I would add that what's interresting in the duplication is the what
happens next probability (when the "two" copies diverge). If you're
about to do an experience (for exemple opening a door and looking
what is behind) and that just before opening the door, your are
duplicated, the copy is put in the same position in front of an
identical door, the fact that you were originally (just before
duplication) in front of a door that opens on new york city, what
is the probability that when you open it *it is* new york city...
in case of a single universe (limited) where not duplications of
state could appear the answer is straighforward, it is 100%, but in
case of comp or MWI, the probability is not 100%, you must take in
account all duplications (now and then) and there relative measure.
That is the "measure" problem. The "before" divergence is
not interresting, that's the point where John stays stuck
willingly.
Quentin
There is something puzzling here. Duplication at the lowest level,
cloning the quantum state, is impossible. And even duplicates at a
relatively high state, e.g. nuerons, must quickly diverge just
because of interactions with the uncontrolled environment - and in
fact if QM is correct it is the interaction with the environment
that permits the "higher" classical level to exist. In this thought
experiments, Bruno sweeps these problems aside by considering
conscious states. Conscious states are very crude things. We're
not aware of very much of the world. So Bruno notes that a given
conscious state is consistent with a lot of different worlds -
different computational states in different computational threads of
a UD. Then he proposes that the physical world is just a kind of
consistency class within all the consciousness threads
(intersujective agreement).

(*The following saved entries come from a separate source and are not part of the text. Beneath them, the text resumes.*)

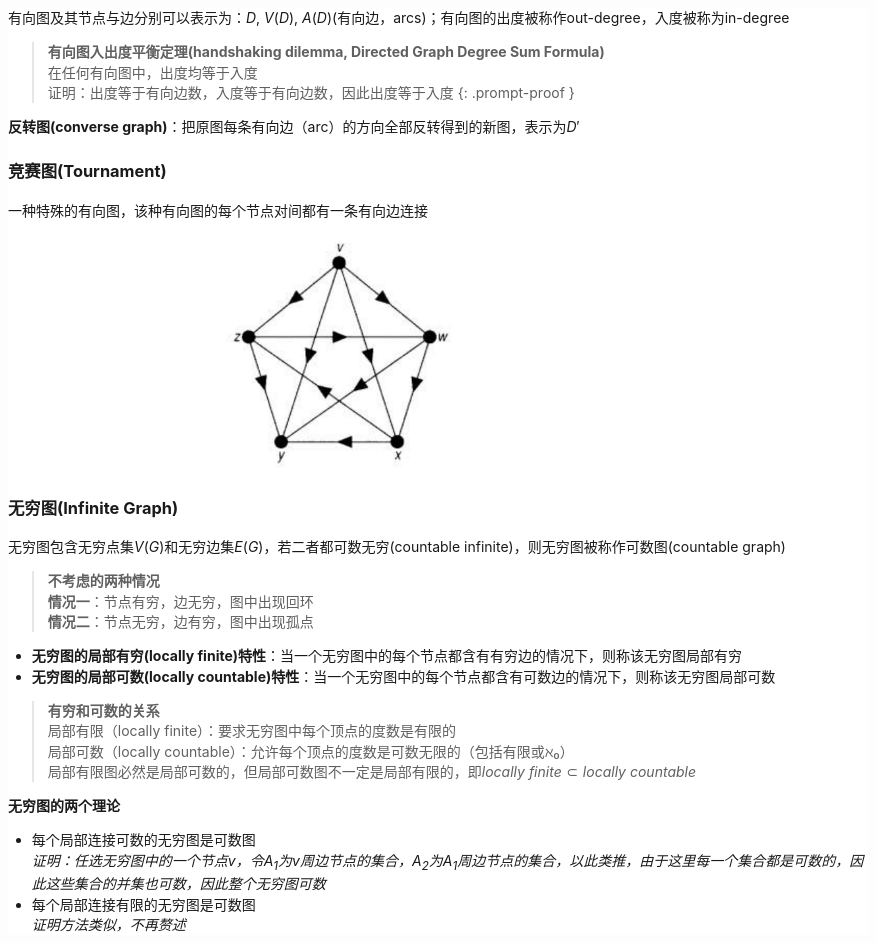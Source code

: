 有向图及其节点与边分别可以表示为：$D$, $V(D)$, $A(D)$(有向边，arcs)；有向图的出度被称作out-degree，入度被称为in-degree

> **有向图入出度平衡定理(handshaking dilemma, Directed Graph Degree Sum Formula)**  
> 在任何有向图中，出度均等于入度  
> 证明：出度等于有向边数，入度等于有向边数，因此出度等于入度
{: .prompt-proof }

**反转图(converse graph)**：把原图每条有向边（arc）的方向全部反转得到的新图，表示为$D'$

### 竞赛图(Tournament)

一种特殊的有向图，该种有向图的每个节点对间都有一条有向边连接

<img src="/assets/images/图论/introduction_to_graph_theory/定义与案例/竞赛图.png" alt="描述文字" width="675" height="234">

### 无穷图(Infinite Graph)

无穷图包含无穷点集$V(G)$和无穷边集$E(G)$，若二者都可数无穷(countable infinite)，则无穷图被称作可数图(countable graph)

> **不考虑的两种情况**  
> **情况一**：节点有穷，边无穷，图中出现回环  
> **情况二**：节点无穷，边有穷，图中出现孤点

* **无穷图的局部有穷(locally finite)特性**：当一个无穷图中的每个节点都含有有穷边的情况下，则称该无穷图局部有穷
* **无穷图的局部可数(locally countable)特性**：当一个无穷图中的每个节点都含有可数边的情况下，则称该无穷图局部可数

> **有穷和可数的关系**  
> 局部有限（locally finite）：要求无穷图中每个顶点的度数是有限的  
> 局部可数（locally countable）：允许每个顶点的度数是可数无限的（包括有限或ℵ₀）  
> 局部有限图必然是局部可数的，但局部可数图不一定是局部有限的，即$locally \ finite ⊂ locally \ countable$

**无穷图的两个理论**

* 每个局部连接可数的无穷图是可数图  
    *证明：任选无穷图中的一个节点$v$，令$A_1$为$v$周边节点的集合，$A_2$为$A_1$周边节点的集合，以此类推，由于这里每一个集合都是可数的，因此这些集合的并集也可数，因此整个无穷图可数*
* 每个局部连接有限的无穷图是可数图  
    *证明方法类似，不再赘述*
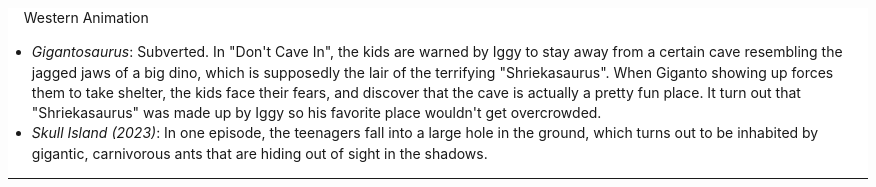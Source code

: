     Western Animation 

-   _Gigantosaurus_: Subverted. In "Don't Cave In", the kids are warned by Iggy to stay away from a certain cave resembling the jagged jaws of a big dino, which is supposedly the lair of the terrifying "Shriekasaurus". When Giganto showing up forces them to take shelter, the kids face their fears, and discover that the cave is actually a pretty fun place. It turn out that "Shriekasaurus" was made up by Iggy so his favorite place wouldn't get overcrowded.
-   _Skull Island (2023)_: In one episode, the teenagers fall into a large hole in the ground, which turns out to be inhabited by gigantic, carnivorous ants that are hiding out of sight in the shadows.

___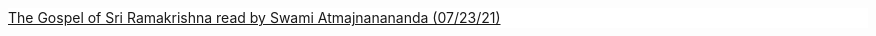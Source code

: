 [The Gospel of Sri Ramakrishna read by Swami Atmajnanananda (07/23/21)](https://www.youtube.com/watch?v=P_BHvufi6Xc)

But each thread of computation that
contributes to a given consciousness only does so in virtue of being
consistent with the other threads (one is never literally of two
minds). So it seems that consciousness, by this theory, is an
epiphenomena on certain classes of computation (e.g. those that
'hang together' enough to be conscious "of" something). Then we're
back to the same sort of question asked of materialism, but instead
of "Why is this physical process conscious and not that one?" the
question is "Why is this bundle of computational states conscious
and not that one?"
You are right. I have often said this: comp does not solve the mind-
body problem. But it does something: it shows the problem two times
more difficult, because it reduces the problem partially, but
obligatory, to a justification of the appearance of matter from only a
statistics on computations.
That is why I explain those things preferably to people who have a
good understanding of Everett. Comp give no choice other than
generalize Everett's embedding of the physicist in the QM wave into an
embedding of the thinker/dreamer in the arithmetical reality.
Comp solves 100% of the TOE problem. Arithmetic or combinators or
anything Turing universal is enough, ontologically. Then the logic of
self-reference and computer science solves 99% of the hard
consciousness problem, by showing that there is something verifying
the semi-axiomatic of consciousness for the machines which look at
themselves, and eventually this gives a theory close to Plotinus,
Plato, contradicting Aristotle.
The main point is that it gives also the physical laws, so that it is
testable.
All this shows also that if you want to keep a primitively material
universe, you have to never say yes to a digitalist surgeon.